For brands, event organisers & stakeholders

  • Recognise the engagement value: Esports audiences are young, digitally native, and often global. Sponsorships offer a way to reach them.
  • Build ecosystem infrastructure: Invest in tournaments, academies, content creation, streaming platforms, wellness programmes.
  • Collaborate regionally/internationally: Given Indian talent and global games, partnerships with international organisations (like KRAFTON, BLAST) can raise standards.
  • Emphasise diversity & inclusion: Women gamers, regional languages, vernacular content, grassroots academies help broaden the base.
  • Measure ROI: Sponsorships and brand tie-ups must deliver engagement, viewership, brand reputation metrics not just impressions.

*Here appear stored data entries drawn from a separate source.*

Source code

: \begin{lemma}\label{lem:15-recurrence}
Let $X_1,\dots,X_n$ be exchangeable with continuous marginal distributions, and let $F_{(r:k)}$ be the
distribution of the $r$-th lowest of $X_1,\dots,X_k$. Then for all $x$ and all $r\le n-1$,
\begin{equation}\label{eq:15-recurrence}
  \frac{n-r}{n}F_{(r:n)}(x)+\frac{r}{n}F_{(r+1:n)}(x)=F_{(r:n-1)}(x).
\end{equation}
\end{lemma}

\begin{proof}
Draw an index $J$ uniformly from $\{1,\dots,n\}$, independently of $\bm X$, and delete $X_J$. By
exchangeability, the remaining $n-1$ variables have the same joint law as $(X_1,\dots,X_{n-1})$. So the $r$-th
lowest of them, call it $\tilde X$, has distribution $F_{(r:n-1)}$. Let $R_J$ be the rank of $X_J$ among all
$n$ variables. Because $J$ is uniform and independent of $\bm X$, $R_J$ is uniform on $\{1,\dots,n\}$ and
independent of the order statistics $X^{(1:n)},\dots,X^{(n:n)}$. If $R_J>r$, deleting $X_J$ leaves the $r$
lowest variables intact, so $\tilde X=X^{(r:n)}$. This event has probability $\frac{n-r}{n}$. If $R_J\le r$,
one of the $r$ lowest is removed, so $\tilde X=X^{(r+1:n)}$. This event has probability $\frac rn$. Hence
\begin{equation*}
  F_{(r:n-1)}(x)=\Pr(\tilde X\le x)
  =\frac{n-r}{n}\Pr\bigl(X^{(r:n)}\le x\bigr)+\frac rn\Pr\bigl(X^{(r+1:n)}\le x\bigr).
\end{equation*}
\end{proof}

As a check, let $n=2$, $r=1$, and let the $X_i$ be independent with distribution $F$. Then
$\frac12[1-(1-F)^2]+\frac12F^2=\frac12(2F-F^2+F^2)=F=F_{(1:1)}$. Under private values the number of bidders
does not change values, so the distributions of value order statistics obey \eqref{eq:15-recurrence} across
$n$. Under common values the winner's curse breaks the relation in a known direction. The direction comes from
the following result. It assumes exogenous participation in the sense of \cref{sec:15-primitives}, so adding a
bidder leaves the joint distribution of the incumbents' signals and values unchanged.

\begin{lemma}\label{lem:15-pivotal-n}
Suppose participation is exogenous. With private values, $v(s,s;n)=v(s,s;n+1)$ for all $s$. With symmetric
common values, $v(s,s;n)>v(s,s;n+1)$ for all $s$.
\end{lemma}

Looking Ahead: What India Might See in the Next 5 Years

  • Franchise‐style leagues in India: Similar to IPL in cricket, we may see city/region based teams in esports, live arenas, regular seasons, much like sports leagues.
  • Campus and collegiate tournaments: With tie-ups like the CECC May Madness initiative, esports may become part of collegiate sport in India.
  • Mainstream media coverage: More esports matches broadcast on TV/OTT, bigger live audiences, celebrity crossover.
  • Global Indian talent: Indian teams and players qualifying for and winning major global tournaments will raise the profile further.
  • Broader game genres: Right now mobile battle-royale games dominate (e.g., BGMI), but PC/console titles (FPS, fighting games, strategy) will grow and diversify the ecosystem.
  • Supporting ecosystem maturity: Professional coaching, player welfare (physical, mental), broadcasting standards, anti-cheat measures, tournament governance will become critical.
  • Monetisation evolution: From prize money to salaries, streaming revenue, team merchandising, brand/advertising partnerships, audience subscription models.
  • Regional language and local content explosion: India’s diversity means there’s opportunity to create region-specific esports content (Hindi, Tamil, Telugu, Marathi etc.), regional tournaments and creator communities.
  • Intersection with entertainment: Viewing experiences will gel with entertainment—celebrity matches, influencer-led tournaments, gaming talk shows, gaming content in mainstream media.

Conclusion

The narrative of “gamers playing in basement rooms for fun” has shifted. In India, esports is ascending as a serious field — where competition is fierce, careers are possible, and entertainment value is high. From the 488 million online gamers to professional organisations like S8UL, from joint ventures such as Jio BLAST eSports to million-dollar plus tournaments, the momentum is real and accelerating.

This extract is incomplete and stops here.